Ravens coach John Harbaugh didn’t mean to get political, but he just couldn’t help himself.
“It’s just about time we start thinking about others,” Harbaugh said Tuesday morning in Phoenix at the NFL owners meetings. “Let’s start with Congress, and the executive and the judicial branch, of thinking about the people who are here, the citizens of this country, and making the world a better place, as opposed to which party gets elected in the next term. Who cares? We just want to have good, common-sense legislation that’s good for everybody. I think selfish agendas get in the way.”
But Harbaugh wasn’t just railing on the current climate inside the Beltway. He had a point that related to the NFL. And it was a good one.
“That’s my segue back into, we can do the same thing with the [collective bargaining agreement],” he said.
The 2011 CBA negotiations between the owners and the NFL Players Association were contentious, and the bickering between the sides hasn’t stopped.
The owners eventually got what they wanted — getting player costs under control. The union got what it wanted — more time off for veterans and strict contact limitations in practice.
But while serving their constituents, neither side necessarily had the best interests of the NFL in mind. And several coaches at the owners meetings, including Harbaugh, agreed with our premise — the current CBA, which runs through the 2020 season, is hurting the product.

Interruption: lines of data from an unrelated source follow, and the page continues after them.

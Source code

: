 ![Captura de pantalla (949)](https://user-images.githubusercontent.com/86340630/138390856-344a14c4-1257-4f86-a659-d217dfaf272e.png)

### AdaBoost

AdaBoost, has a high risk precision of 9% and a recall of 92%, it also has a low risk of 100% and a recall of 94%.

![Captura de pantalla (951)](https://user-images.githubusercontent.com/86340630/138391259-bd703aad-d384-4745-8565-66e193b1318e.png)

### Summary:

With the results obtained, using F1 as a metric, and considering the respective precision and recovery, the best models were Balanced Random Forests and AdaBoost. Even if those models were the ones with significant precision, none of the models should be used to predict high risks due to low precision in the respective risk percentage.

We’ve written before that the NFL is getting younger and younger, due to the incredible value now provided by rookie contracts. The veterans are getting squeezed out of the league earlier than ever, and the game is increasingly being played not by the best football players, but by the most cost-effective.
And the strict rules that govern offseason workouts and training camp practices are making it increasingly difficult to develop players. In this CBA, players can’t wear pads or have any sort of contact during offseason workouts, rendering practices fairly useless for offensive and defensive linemen. Two-a-days have also been banned in training camp, and the number of full-contact practices are strictly regulated.
The union fought for these rules to better preserve the bodies of older players, and to combat overzealous coaches. But as Cardinals coach Bruce Arians noted, his players will only have seven or eight full-padded practices in 2017 before suiting up for their first preseason game.
“The injuries are higher because we never practice football. We practice soccer,” Arians lamented. “Guys, especially on lines of scrimmage, are going to get hurt if they don’t practice what they do. And especially the big guys, you can only do so many pass sets and jump through bags. They’ve got to block each other.”
The 2016 season was marred by sloppy play, and Harbaugh doesn’t think that was an accident. The NFL has no developmental or minor league, college schemes on both sides of the ball aren’t preparing the athletes for the pros, and NFL coaches are getting just a fraction of the time they once had to work with young players.
“Our ability to put a good football game on the field has to do with our ability to train our players,” Harbaugh said. “I think young players need to practice their craft and learn the game. You want good quarterback play, they need to study being a quarterback. To me, that’s just common sense.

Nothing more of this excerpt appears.